Our hosts took us to Cantinetta Antinori, a sparkling Italian restaurant, and to the much talked about Chinese restaurant, Turandot, decorated in opulent French style. There was talk of the phenomenon that has changed the look and feel of Moscow - its 40-odd billionaire oligarchs, the new cafes, bars and nightclubs that exercise "face control" (letting in only the wealthy, connected and gorgeous), of the racy contemporary art scene and the string of high-end designer showrooms.
Each year, a "Millionaires' Fair" is held in Moscow, where diamond encrusted mobile phones, private jets and private islands are publicly showcased. Very impressive, but I became wistful about finding myself somewhere in the pages of the novel Anna Karenina, in a world where families escaped on weekends to their datchas (country homes) and people wore ushanka hats (furry ones with ear-flaps that tie- down).

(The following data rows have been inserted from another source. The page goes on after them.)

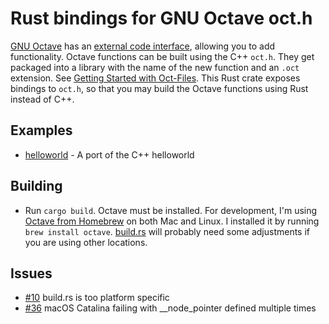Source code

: # Rust bindings for GNU Octave oct.h

[GNU Octave](https://www.gnu.org/software/octave/) has an [external code interface](https://www.gnu.org/software/octave/doc/interpreter/External-Code-Interface.html), allowing you to add functionality. Octave functions can be built using the C++ `oct.h`. They get packaged into a library with the name of the new function and an `.oct` extension. See [Getting Started with Oct-Files](https://octave.org/doc/interpreter/Getting-Started-with-Oct_002dFiles.html#Getting-Started-with-Oct_002dFiles). This Rust crate exposes bindings to `oct.h`, so that you may build the Octave functions using Rust instead of C++.

## Examples
- [helloworld](example-helloworld) - A port of the C++ helloworld

## Building
- Run `cargo build`. Octave must be installed. For development, I'm using [Octave from Homebrew](https://formulae.brew.sh/formula/octave) on both Mac and Linux. I installed it by running `brew install octave`. [build.rs](octh/build.rs) will probably need some adjustments if you are using other locations.

## Issues
- [#10](https://github.com/ctaggart/octh/issues/10) build.rs is too platform specific
- [#36](https://github.com/ctaggart/octh/issues/36) macOS Catalina failing with __node_pointer defined multiple times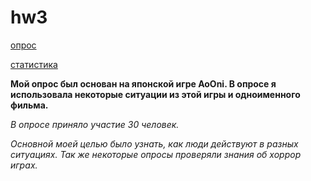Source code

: # hw3
[опрос](https://docs.google.com/forms/d/1zSCW2qpSCQdLyi5_BqxgZsWF79kQg6VgBVOkS4z4Lik/edit)

[статистика](https://docs.google.com/spreadsheets/d/1H28HXTZe3u1DUDZQljgWlm_p1kINBYe9uTBR2FTG2r8/edit#gid=994780287)

**Мой опрос был основан на японской игре AoOni. В опросе я использовала некоторые ситуации из этой игры и одноименного фильма.**

*В опросе приняло участие 30 человек.*

*Основной моей целью было узнать, как люди действуют в разных ситуациях. Так же некоторые опросы проверяли знания об хоррор играх.*
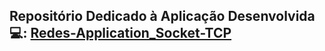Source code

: ## Repositório Dedicado à Aplicação Desenvolvida 💻: [Redes-Application_Socket-TCP](https://github.com/Davi-Perdigao/Redes-Application_Socket-TCP) 
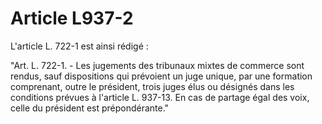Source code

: # Article L937-2

L'article L. 722-1 est ainsi rédigé :

"Art. L. 722-1. - Les jugements des tribunaux mixtes de commerce sont rendus, sauf dispositions qui prévoient un juge unique, par une formation comprenant, outre le président, trois juges élus ou désignés dans les conditions prévues à l'article L. 937-13. En cas de partage égal des voix, celle du président est prépondérante."
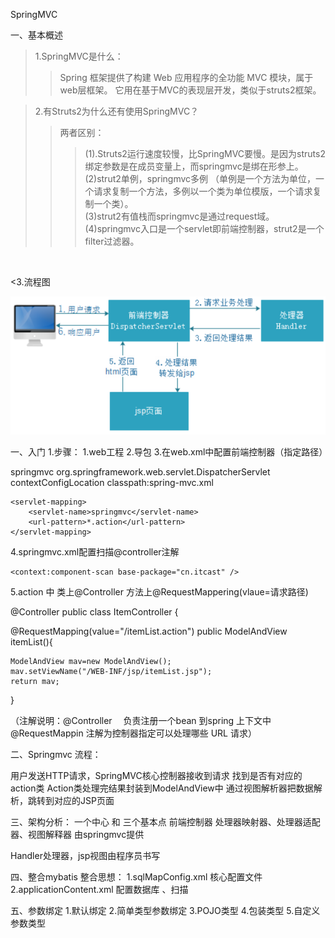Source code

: SpringMVC 

一、基本概述
>1.SpringMVC是什么：
>>Spring 框架提供了构建 Web 应用程序的全功能 MVC 模块，属于web层框架。
>>它用在基于MVC的表现层开发，类似于struts2框架。


>2.有Struts2为什么还有使用SpringMVC？<br/>
>>两者区别：
>>>	(1).Struts2运行速度较慢，比SpringMVC要慢。是因为struts2绑定参数是在成员变量上，而springmvc是绑在形参上。
>>>	(2)strut2单例，springmvc多例     （单例是一个方法为单位，一个请求复制一个方法，多例以一个类为单位模版，一个请求复制一个类）。     
>>>	(3)strut2有值栈而springmvc是通过request域。
>>>	(4)springmvc入口是一个servlet即前端控制器，strut2是一个filter过滤器。

<br/>

<3.流程图

![](https://github.com/StingLon/SSH/blob/master/1.png)










































一、入门
1.步骤：
1.web工程
2.导包
3.在web.xml中配置前端控制器（指定路径）

<servlet>
		<servlet-name>springmvc</servlet-name>		
		<servlet-class>org.springframework.web.servlet.DispatcherServlet</servlet-class>
	    <init-param>
			<param-name>contextConfigLocation</param-name>
			<param-value>classpath:spring-mvc.xml</param-value>
		</init-param>
	</servlet>
	
	
	<servlet-mapping>
		<servlet-name>springmvc</servlet-name>
		<url-pattern>*.action</url-pattern>
	</servlet-mapping>


4.springmvc.xml配置扫描@controller注解
<!-- 配置controller扫描包 -->
	<context:component-scan base-package="cn.itcast" />

5.action 中   类上@Controller  方法上@RequestMappering(vlaue=请求路径)

@Controller
public class ItemController {

@RequestMapping(value="/itemList.action")
public ModelAndView itemList(){
	
	ModelAndView mav=new ModelAndView();
	mav.setViewName("/WEB-INF/jsp/itemList.jsp");
	return mav;
}

（注解说明：@Controller     　负责注册一个bean 到spring 上下文中
           @RequestMappin    注解为控制器指定可以处理哪些 URL 请求）




二、Springmvc 流程：

用户发送HTTP请求，SpringMVC核心控制器接收到请求
找到是否有对应的action类
Action类处理完结果封装到ModelAndView中
通过视图解析器把数据解析，跳转到对应的JSP页面





三、架构分析：
一个中心      和        三个基本点
前端控制器             处理器映射器、处理器适配器、视图解释器   由springmvc提供

Handler处理器，jsp视图由程序员书写



四、整合mybatis
整合思想：
1.sqlMapConfig.xml  核心配置文件
2.applicationContent.xml  配置数据库  、扫描





五、参数绑定
1.默认绑定 
2.简单类型参数绑定
3.POJO类型
4.包装类型
5.自定义参数类型  






























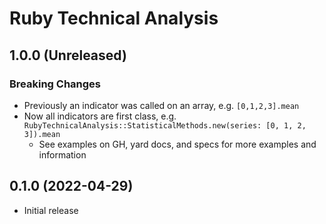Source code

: # Ruby Technical Analysis

## 1.0.0 (Unreleased)

### Breaking Changes
- Previously an indicator was called on an array, e.g. `[0,1,2,3].mean`
- Now all indicators are first class, e.g. `RubyTechnicalAnalysis::StatisticalMethods.new(series: [0, 1, 2, 3]).mean`
  - See examples on GH, yard docs, and specs for more examples and information

## 0.1.0 (2022-04-29)

- Initial release
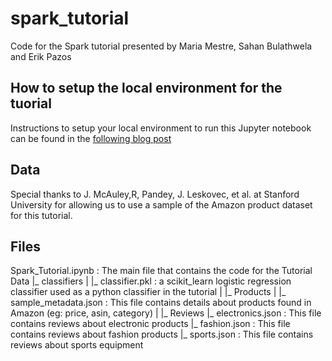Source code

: # spark_tutorial
Code for the Spark tutorial presented by Maria Mestre, Sahan Bulathwela and Erik Pazos


## How to setup the local environment for the tuorial 

Instructions to setup your local environment to run this Jupyter notebook can be found in the [following blog post](https://in4maniac.wordpress.com/2016/10/09/spark-tutorial/)


## Data

Special thanks to J. McAuley,R, Pandey, J. Leskovec, et al. at Stanford University for allowing us to use a sample of the Amazon product dataset for this tutorial. 

## Files 

Spark_Tutorial.ipynb : The main file that contains the code for the Tutorial 
Data
  |_ classifiers
  | |_ classifier.pkl : a scikit_learn logistic regression classifier used as a python classifier in the tutorial
  |
  |_ Products
  | |_ sample_metadata.json : This file contains details about products found in Amazon (eg: price, asin, category)
  |
  |_ Reviews
    |_ electronics.json : This file contains reviews about electronic products
    |_ fashion.json : This file contains reviews about fashion products
    |_ sports.json : This file contains reviews about sports equipment    

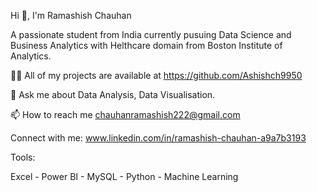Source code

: Hi 👋, I'm Ramashish Chauhan

A passionate student from India currently pusuing Data Science and Business Analytics with Helthcare domain from Boston Institute of Analytics.

👨‍💻 All of my projects are available at https://github.com/Ashishch9950

💬 Ask me about Data Analysis, Data Visualisation.

📫 How to reach me chauhanramashish222@gmail.com

Connect with me: www.linkedin.com/in/ramashish-chauhan-a9a7b3193

Tools:

Excel - Power BI - MySQL - Python - Machine Learning

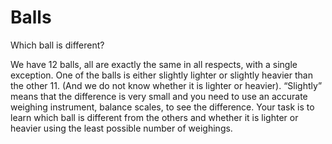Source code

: # Balls
Which ball is different?

We have 12 balls, all are exactly the same in all respects, with a single exception. One of the balls is either slightly lighter or slightly heavier than the other 11. (And we do not know whether it is lighter or heavier). “Slightly” means that the difference is very small and you need to use an accurate weighing instrument, balance scales, to see the difference. Your task is to learn which ball is different from the others and whether it is lighter or heavier using the least possible number of weighings.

A city with a past Walking through Moscow, I was constantly rewarded with beautiful views of the skyline filled with spires, turrets and the onion- shaped domes of myriad churches from the Czarist era. The most remarkable ones were St Basil's cathedral in the Red Square, Terem Palace in the grand Kremlin complex, and The Cathedral of the Dormition.
In the Soviet era, Stalin built the Seven-Sisters, a series of functional buildings that are an integral part of the city's architecture. The famed underground Metro stations of Moscow are also a tribute to the communists, where decorative bronze statues of workers salute the motherland, artistic mosaics and antique chandeliers liven up an otherwise mundane journey.
Street vendors tote the iconic nesting matryushka dolls, replicas of Faberge eggs, and Soviet-era memorabilia. The "Reading Houses" in Gorky Park are a delightful testimony to a land of great writers such as Leo Tolstoy, Ivan Bumin and Mikhail Bulgakov.
At Novodevichy Convent Cemetary, the names of Russian nobility were evoked as I brushed past the graves of Peter the Great's sister, and authors and thinkers such as Chekov and Gogol. A cultural storehouse Caf and #233; Pushkin, an institution in Moscow, spirited me away to the 1830s when Pushkin's famous novel, Eugene Onegin, was published.
Here, we had a traditional Russian brunch of fresh orange juice, blinis (savoury pancakes) with sour cream and black caviar and honey cakes. Nearby, at Yeleseev's Food Hall, I found local delicacies such as fruit-jellies, caviars, chocolates and varieties of spirits.
Our last evening at the newly renovated Bolshoi Theatre was memorable, as we watched Tchaikovsky's Swan Lake ballet. Originally conceived in France, ballet was taken to such heights in Russia that the world associates the art form with Russia.
Now that is something to be genuinely proud of.